**YOUR TASK**
Using the records below, write out again exactly the lines that begin at the line containing "allteststr=[]" and end at the line containing "pdf_output.write(open('newpdf.pdf','wb'))", and no other lines.

(Beginning of TASK DATA)

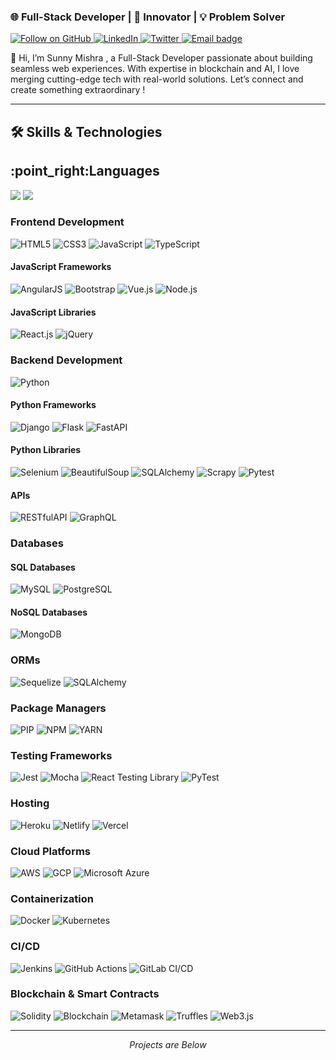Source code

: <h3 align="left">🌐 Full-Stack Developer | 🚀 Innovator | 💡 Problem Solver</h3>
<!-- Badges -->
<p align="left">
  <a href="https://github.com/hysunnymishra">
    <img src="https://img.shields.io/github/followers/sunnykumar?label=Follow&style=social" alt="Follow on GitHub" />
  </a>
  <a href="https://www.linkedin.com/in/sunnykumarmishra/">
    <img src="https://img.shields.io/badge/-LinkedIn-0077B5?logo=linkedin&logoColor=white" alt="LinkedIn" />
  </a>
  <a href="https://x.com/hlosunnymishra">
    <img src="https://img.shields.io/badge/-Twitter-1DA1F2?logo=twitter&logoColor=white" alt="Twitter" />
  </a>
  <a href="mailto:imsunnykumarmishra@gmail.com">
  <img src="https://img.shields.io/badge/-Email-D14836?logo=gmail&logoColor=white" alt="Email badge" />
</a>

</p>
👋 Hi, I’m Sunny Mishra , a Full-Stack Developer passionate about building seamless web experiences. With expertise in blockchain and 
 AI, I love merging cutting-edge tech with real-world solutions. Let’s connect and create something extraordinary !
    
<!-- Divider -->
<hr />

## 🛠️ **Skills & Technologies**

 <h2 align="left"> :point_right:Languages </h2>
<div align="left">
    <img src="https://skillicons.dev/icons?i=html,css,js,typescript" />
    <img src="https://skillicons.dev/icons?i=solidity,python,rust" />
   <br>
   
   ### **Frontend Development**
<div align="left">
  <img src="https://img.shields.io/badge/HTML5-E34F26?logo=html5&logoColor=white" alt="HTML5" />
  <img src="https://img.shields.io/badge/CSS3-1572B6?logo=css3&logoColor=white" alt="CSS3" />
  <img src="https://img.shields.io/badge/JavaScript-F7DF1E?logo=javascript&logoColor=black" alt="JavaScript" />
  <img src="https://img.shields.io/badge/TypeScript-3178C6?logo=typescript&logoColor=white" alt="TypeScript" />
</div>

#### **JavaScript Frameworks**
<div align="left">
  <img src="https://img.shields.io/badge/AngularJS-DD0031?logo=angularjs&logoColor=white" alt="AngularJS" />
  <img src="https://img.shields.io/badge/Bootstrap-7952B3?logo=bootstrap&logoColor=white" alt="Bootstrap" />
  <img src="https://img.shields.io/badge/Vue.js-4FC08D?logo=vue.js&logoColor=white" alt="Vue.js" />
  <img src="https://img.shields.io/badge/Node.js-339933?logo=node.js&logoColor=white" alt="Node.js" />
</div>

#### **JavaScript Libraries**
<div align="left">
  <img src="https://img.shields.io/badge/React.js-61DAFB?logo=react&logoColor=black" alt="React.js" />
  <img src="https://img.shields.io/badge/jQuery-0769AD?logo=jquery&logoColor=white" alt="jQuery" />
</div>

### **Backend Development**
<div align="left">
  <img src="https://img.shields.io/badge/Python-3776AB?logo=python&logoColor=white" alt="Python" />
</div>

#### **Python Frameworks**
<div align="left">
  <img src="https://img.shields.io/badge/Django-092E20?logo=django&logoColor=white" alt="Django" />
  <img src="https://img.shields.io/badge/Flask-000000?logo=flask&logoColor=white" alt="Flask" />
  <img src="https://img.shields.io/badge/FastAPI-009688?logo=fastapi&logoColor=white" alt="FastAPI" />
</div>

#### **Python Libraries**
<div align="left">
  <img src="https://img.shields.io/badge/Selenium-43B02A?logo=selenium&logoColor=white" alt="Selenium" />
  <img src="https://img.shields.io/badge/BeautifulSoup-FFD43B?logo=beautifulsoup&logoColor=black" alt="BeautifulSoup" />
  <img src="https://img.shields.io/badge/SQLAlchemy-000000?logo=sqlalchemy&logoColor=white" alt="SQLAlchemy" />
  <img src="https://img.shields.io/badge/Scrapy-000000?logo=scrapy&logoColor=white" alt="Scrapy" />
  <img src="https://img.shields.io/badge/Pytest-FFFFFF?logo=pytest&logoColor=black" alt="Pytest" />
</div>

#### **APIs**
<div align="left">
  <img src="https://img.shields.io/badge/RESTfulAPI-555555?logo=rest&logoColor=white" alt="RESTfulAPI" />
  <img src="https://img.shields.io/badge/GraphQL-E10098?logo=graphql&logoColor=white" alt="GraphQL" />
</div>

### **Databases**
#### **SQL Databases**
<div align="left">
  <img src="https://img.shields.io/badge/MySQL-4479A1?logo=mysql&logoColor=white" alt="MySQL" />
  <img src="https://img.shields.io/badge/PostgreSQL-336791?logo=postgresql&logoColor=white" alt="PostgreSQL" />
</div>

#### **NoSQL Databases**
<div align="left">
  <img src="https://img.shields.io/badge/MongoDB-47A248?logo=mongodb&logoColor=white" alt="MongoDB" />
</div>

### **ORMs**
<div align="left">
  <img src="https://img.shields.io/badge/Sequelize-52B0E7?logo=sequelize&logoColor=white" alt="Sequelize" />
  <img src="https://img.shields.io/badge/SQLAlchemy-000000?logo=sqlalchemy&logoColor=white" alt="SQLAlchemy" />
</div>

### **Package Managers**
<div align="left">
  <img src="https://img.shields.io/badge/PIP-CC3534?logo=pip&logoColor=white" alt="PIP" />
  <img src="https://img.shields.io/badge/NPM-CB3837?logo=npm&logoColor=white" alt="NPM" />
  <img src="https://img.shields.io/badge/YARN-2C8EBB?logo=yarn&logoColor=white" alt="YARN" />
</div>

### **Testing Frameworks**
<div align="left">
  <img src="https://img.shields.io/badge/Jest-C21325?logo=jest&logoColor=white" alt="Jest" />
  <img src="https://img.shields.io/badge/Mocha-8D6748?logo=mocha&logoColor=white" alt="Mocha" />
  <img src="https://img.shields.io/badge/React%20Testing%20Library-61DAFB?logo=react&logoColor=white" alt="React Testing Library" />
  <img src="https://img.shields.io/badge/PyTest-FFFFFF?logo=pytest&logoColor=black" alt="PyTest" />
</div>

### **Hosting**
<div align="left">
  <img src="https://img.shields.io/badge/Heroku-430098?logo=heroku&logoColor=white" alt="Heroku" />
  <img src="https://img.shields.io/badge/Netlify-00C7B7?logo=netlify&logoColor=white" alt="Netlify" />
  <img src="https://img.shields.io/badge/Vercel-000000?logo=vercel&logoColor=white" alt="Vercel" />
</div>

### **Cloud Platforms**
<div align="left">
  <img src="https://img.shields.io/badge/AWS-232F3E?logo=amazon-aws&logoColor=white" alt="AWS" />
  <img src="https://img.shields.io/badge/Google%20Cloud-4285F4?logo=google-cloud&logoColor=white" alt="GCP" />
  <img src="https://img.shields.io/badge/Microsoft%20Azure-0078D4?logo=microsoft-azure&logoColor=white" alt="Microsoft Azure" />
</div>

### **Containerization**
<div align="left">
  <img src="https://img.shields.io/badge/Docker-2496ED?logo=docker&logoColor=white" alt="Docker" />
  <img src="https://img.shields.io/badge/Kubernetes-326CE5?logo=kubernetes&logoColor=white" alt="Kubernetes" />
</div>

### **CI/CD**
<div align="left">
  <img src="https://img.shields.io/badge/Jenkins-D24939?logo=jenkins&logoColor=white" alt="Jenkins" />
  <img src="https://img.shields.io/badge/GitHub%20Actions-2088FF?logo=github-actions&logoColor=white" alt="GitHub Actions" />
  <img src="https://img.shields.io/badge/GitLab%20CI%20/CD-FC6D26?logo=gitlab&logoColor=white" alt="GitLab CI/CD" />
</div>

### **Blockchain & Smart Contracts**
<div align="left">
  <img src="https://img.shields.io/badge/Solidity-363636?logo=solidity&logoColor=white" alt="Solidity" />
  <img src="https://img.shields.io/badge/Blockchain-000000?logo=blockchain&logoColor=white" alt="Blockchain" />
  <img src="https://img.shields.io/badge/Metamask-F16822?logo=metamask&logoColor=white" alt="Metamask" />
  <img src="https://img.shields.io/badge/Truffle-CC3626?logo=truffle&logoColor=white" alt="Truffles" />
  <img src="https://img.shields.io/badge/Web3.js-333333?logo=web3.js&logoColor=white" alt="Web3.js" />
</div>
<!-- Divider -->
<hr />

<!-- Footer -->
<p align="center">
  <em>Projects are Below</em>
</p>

(End of TASK DATA)
(Beginning of TASK DATA)

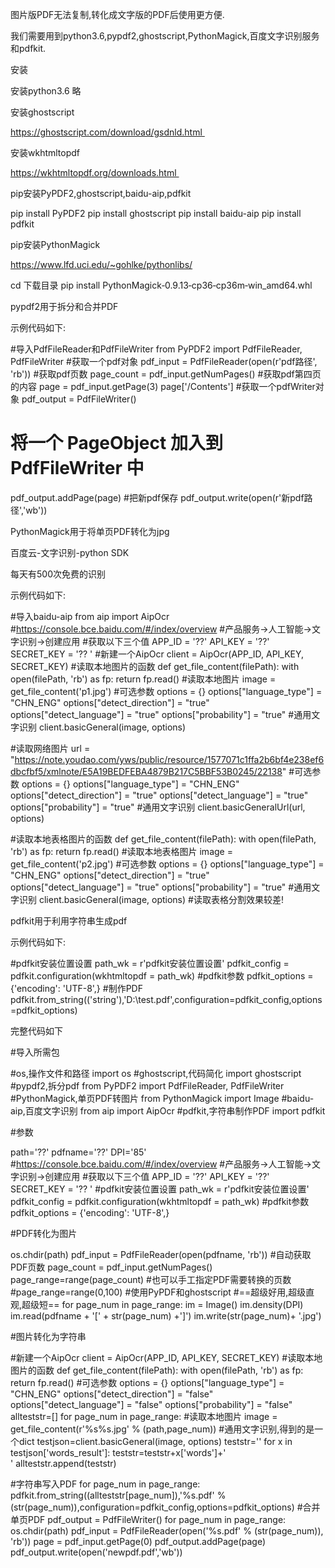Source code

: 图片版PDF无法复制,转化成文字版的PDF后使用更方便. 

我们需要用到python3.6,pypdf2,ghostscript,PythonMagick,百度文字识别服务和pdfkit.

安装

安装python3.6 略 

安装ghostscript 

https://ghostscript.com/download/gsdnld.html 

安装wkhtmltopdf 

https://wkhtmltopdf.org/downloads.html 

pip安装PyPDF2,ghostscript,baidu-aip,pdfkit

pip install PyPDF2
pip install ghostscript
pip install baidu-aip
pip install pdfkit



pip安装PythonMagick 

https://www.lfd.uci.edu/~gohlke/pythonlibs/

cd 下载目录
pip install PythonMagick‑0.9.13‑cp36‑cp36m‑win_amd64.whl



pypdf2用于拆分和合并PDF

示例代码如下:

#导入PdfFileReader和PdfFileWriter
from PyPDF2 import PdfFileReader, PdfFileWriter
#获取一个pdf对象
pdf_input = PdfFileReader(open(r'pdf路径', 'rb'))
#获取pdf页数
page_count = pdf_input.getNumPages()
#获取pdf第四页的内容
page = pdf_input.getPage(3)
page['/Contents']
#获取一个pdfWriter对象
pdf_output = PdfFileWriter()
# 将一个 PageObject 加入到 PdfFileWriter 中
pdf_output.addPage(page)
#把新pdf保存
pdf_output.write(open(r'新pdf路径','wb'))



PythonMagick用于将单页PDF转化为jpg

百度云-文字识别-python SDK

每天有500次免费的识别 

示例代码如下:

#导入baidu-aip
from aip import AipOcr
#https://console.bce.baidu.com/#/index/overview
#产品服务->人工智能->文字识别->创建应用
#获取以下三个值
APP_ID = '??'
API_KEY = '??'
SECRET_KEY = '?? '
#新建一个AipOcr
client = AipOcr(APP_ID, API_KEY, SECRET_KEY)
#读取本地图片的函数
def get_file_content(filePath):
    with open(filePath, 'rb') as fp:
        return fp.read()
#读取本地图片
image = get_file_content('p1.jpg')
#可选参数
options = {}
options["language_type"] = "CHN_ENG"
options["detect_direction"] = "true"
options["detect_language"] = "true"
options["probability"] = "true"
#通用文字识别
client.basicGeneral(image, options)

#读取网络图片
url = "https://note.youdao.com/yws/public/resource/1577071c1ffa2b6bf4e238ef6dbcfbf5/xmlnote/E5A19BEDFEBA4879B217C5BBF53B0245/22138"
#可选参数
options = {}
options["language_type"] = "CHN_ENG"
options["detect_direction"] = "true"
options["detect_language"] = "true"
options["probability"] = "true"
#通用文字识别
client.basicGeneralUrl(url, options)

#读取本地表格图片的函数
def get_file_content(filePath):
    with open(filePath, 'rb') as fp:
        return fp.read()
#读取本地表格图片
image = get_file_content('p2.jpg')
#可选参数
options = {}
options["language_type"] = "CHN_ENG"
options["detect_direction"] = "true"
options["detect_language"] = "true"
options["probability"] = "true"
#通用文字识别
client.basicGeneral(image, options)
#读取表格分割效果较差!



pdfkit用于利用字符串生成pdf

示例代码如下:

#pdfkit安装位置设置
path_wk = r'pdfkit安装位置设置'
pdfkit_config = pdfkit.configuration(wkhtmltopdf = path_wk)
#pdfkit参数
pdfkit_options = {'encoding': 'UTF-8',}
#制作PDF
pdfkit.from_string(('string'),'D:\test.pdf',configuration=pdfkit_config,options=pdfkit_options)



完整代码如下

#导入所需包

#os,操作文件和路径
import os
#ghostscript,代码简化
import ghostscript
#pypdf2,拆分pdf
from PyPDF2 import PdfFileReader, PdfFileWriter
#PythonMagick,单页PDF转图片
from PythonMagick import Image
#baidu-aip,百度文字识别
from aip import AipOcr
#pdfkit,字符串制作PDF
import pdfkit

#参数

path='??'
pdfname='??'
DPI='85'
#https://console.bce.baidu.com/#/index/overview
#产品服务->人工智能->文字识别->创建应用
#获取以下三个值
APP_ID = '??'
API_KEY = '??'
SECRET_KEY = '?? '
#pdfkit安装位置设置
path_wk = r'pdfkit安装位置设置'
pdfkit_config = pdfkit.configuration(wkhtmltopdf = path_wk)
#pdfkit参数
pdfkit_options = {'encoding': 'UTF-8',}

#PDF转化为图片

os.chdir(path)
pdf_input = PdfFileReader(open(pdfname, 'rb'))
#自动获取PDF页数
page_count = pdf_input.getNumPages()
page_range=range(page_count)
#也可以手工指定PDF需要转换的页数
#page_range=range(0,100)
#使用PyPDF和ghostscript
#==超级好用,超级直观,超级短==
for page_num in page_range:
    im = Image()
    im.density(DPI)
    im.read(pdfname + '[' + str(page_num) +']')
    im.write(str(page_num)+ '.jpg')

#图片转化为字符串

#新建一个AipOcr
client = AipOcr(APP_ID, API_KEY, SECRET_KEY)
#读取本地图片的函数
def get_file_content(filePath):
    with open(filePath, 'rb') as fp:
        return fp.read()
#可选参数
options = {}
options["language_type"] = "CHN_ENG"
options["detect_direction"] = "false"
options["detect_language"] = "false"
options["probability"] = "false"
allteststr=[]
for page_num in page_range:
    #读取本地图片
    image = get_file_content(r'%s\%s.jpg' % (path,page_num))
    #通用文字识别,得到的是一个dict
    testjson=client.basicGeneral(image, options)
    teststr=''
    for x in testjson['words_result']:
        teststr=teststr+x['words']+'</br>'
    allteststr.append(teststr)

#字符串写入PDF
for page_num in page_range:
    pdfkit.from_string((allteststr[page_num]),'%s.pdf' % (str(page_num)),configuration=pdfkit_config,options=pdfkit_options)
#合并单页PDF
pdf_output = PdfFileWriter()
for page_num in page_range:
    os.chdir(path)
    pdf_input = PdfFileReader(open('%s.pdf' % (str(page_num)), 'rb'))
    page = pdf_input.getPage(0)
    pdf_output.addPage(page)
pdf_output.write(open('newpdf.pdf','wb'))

(End of TASK DATA)
(Beginning of TASK DATA)

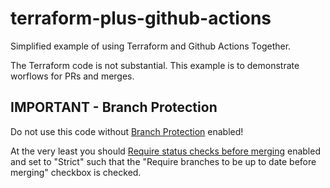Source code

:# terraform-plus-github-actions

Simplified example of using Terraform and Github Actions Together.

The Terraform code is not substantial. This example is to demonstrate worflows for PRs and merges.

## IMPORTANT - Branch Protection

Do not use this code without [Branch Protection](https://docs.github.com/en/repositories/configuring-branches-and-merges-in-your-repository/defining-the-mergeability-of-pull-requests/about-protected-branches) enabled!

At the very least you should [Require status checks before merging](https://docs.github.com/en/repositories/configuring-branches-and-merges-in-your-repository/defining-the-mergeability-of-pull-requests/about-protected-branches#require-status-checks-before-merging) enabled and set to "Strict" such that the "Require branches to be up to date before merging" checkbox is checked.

(End of TASK DATA)

**YOUR RESPONSE**
allteststr=[]
for page_num in page_range:
    #读取本地图片
    image = get_file_content(r'%s\%s.jpg' % (path,page_num))
    #通用文字识别,得到的是一个dict
    testjson=client.basicGeneral(image, options)
    teststr=''
    for x in testjson['words_result']:
        teststr=teststr+x['words']+'</br>'
    allteststr.append(teststr)

#字符串写入PDF
for page_num in page_range:
    pdfkit.from_string((allteststr[page_num]),'%s.pdf' % (str(page_num)),configuration=pdfkit_config,options=pdfkit_options)
#合并单页PDF
pdf_output = PdfFileWriter()
for page_num in page_range:
    os.chdir(path)
    pdf_input = PdfFileReader(open('%s.pdf' % (str(page_num)), 'rb'))
    page = pdf_input.getPage(0)
    pdf_output.addPage(page)
pdf_output.write(open('newpdf.pdf','wb'))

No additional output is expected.